Bondlets: On Her Majesty’s Secret Service


It just goes to show the effect these films have and why they’ve survived over the years… 

The early ones have different pacing than modern movies, and I know my daughter hasn’t been paying full attention to them when we watch. Bits of the sixties culture of the early ones gets lost on her, and some of it plain goes over her head.

But even with all that, she showed great delight upon seeing M, Q and Moneypenny when they appeared on screen.  The filmmakers created a world where even the minor characters leave a lasting impression.  She also recognized all the little things in the drawer as Bond cleaned out his desk, so I guess she was paying more attention than I thought.

Although for this one, she definitely zoned out a couple of times, and she wasn’t the only one.  She went far enough to compare the skiing scenes to Thunderball’s SCUBA obsession.

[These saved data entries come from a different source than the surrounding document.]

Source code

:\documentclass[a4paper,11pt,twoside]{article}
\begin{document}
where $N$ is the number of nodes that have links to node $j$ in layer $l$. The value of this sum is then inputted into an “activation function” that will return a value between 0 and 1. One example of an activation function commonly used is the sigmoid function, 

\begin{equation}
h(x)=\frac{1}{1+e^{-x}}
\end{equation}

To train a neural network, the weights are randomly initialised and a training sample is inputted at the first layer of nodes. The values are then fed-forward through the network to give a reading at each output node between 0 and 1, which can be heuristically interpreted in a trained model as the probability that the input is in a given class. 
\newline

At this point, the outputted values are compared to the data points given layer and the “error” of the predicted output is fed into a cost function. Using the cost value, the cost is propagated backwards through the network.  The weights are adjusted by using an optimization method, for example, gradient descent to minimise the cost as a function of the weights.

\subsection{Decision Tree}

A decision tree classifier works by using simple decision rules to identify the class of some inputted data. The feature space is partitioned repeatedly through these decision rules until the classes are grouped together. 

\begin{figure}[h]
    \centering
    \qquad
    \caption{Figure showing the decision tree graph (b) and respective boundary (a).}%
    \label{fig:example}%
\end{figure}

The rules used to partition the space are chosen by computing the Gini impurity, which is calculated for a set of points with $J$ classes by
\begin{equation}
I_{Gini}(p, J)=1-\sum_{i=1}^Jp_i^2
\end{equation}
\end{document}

Overall it’s a good movie, but it could have done with a fair amount more paring down in the editing room.

It didn’t help that she wasn’t much impressed with George Lazenby in his only turn as 007.

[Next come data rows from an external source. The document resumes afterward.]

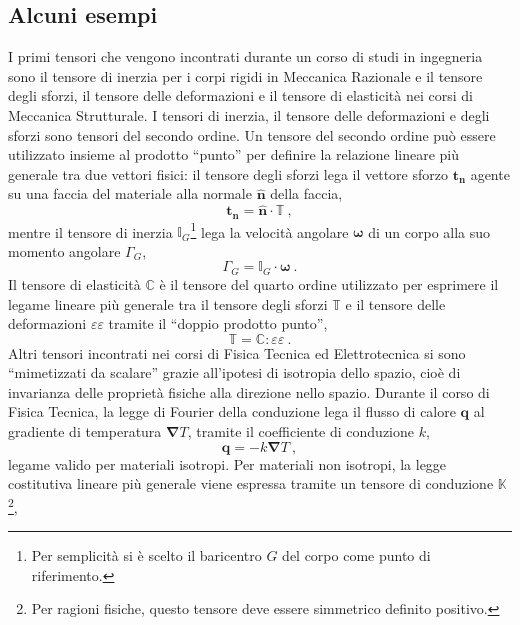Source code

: \subsection{Alcuni esempi}
 I primi tensori che vengono incontrati durante un corso di studi in ingegneria sono il tensore di inerzia per i corpi rigidi in Meccanica Razionale e il tensore degli sforzi, il tensore delle deformazioni e il tensore di elasticità nei corsi di Meccanica Strutturale.
 I tensori di inerzia, il tensore delle deformazioni e degli sforzi sono tensori del secondo ordine. Un tensore del secondo ordine può essere utilizzato insieme al prodotto ``punto'' per definire la relazione lineare più generale tra due vettori fisici: il tensore degli sforzi lega il vettore sforzo $\bm{t_n}$ agente su una faccia del materiale alla normale $\bm{\hat{n}}$ della faccia,
 \begin{equation}\label{eqn:tensor:stressTensor}
     \bm{t_n} = \bm{\hat{n}} \cdot \mathbb{T} \ ,
 \end{equation}
 mentre il tensore di inerzia $\mathbb{I}_G$\footnote{Per semplicità si è scelto il baricentro $G$ del corpo come punto di riferimento.} lega la velocità angolare $\bm{\omega}$ di un corpo alla suo momento angolare $\Gamma_G$,
 \begin{equation}
  \Gamma_G = \mathbb{I}_G \cdot \bm{\omega} \ .
 \end{equation}
\newline
Il tensore di elasticità $\mathbb{C}$ è il tensore del quarto ordine utilizzato per esprimere il legame lineare più generale tra il tensore degli sforzi $\mathbb{T}$ e il tensore delle deformazioni $\varepsilon\!\!\varepsilon$ tramite il ``doppio prodotto punto'',
\begin{equation}
    \mathbb{T} = \mathbb{C} : \varepsilon\!\!\varepsilon \ .
\end{equation}
 Altri tensori incontrati nei corsi di Fisica Tecnica ed Elettrotecnica si sono ``mimetizzati da scalare'' grazie all'ipotesi di isotropia dello spazio, cioè di invarianza delle proprietà fisiche alla direzione nello spazio. Durante il corso di Fisica Tecnica, la legge di Fourier della conduzione lega il flusso di calore $\bm{q}$ al gradiente di temperatura $\bm{\nabla} T$, tramite il coefficiente di conduzione $k$,
 \begin{equation}
   \bm{q} = - k \bm{\nabla} T \ ,
 \end{equation}
legame valido per materiali isotropi. Per materiali non isotropi, la legge costitutiva lineare più generale viene espressa tramite un tensore di conduzione $\mathbb{K}$\footnote{Per ragioni fisiche, questo tensore deve essere simmetrico definito positivo.},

In fact, she decided to refer to him as “002, Phil Bond,” and thought he had an oddly shaped body structure, big ears…and “he runs funny.”

She found Diana Rigg very pretty (duh) and was amazed that this young, attractive woman was the ancient looking and excessively crazy Mrs. Gillyflower from the Eleventh Doctor’s “The Crimson Horror.”

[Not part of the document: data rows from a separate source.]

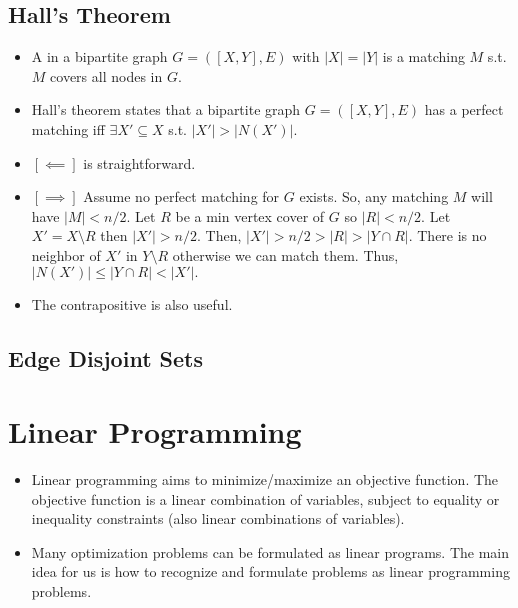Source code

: \documentclass[a4paper,12pt]{article}
\begin{document}
\subsection{Hall's Theorem}
\begin{itemize}
    \item A  in a bipartite graph $G=([X,Y],E)$ with $|X|=|Y|$ is a matching $M$ s.t. $M$ covers all nodes in $G.$
    \item Hall's theorem states that a bipartite graph $G=([X,Y],E)$ has a perfect matching iff $\exists X'\subseteq X$ s.t. $|X'|>|N(X')|.$
    \item $[\impliedby]$ is straightforward.
    \item $[\implies]$ Assume no perfect matching for $G$ exists. So, any matching $M$ will have $|M|<n/2.$ Let $R$ be a min vertex cover of $G$ so $|R|<n/2.$ Let $X'=X\setminus R$ then $|X'|>n/2.$ Then, $|X'|>n/2>|R|>|Y\cap R|.$ There is no neighbor of $X'$ in $Y\setminus R$ otherwise we can match them. Thus, $|N(X')|\leq|Y\cap R|<|X'|.$
    \item The contrapositive is also useful.
\end{itemize}
\subsection{Edge Disjoint Sets}

\section{Linear Programming}
\begin{itemize}
    \item Linear programming aims to minimize/maximize an objective function. The objective function is a linear combination of variables, subject to equality or inequality constraints (also linear combinations of variables).
    \item Many optimization problems can be formulated as linear programs. The main idea for us is how to recognize and formulate problems as linear programming problems.
\end{itemize}
\end{document}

I was proud that she immediately recognized the sound of Louis Armstrong; I guess my pop culture history lessons are paying off.

More education was needed however when she decided the Sporran Bond donned over his kilt was a “fanny pack.”  The fact that Sporran is Gallic for “purse” did not help my case.

Aside from the oddity of the Scottish formal wear, she pointed out, rightly so, that 1969 was host to a variety of ugly fashions.  It should be interesting when we get to the Roger Moore 1970’s films.

Again, sometimes things go over her head.  Blofeld’s plan to cause extinction in “livestock and cereal” had her wondering how and why he was going to end the existence of Lucky Charms, Frosted Flakes, etc.

Also, while fluent in Spanish, her German is lacking.  There the “Privat” (private) entrance to the ski lift was read as “Privet.” Once she locked onto that it was a long discussion filled with questions as to why they were all going to the toilet, and why the toilet had glass walls.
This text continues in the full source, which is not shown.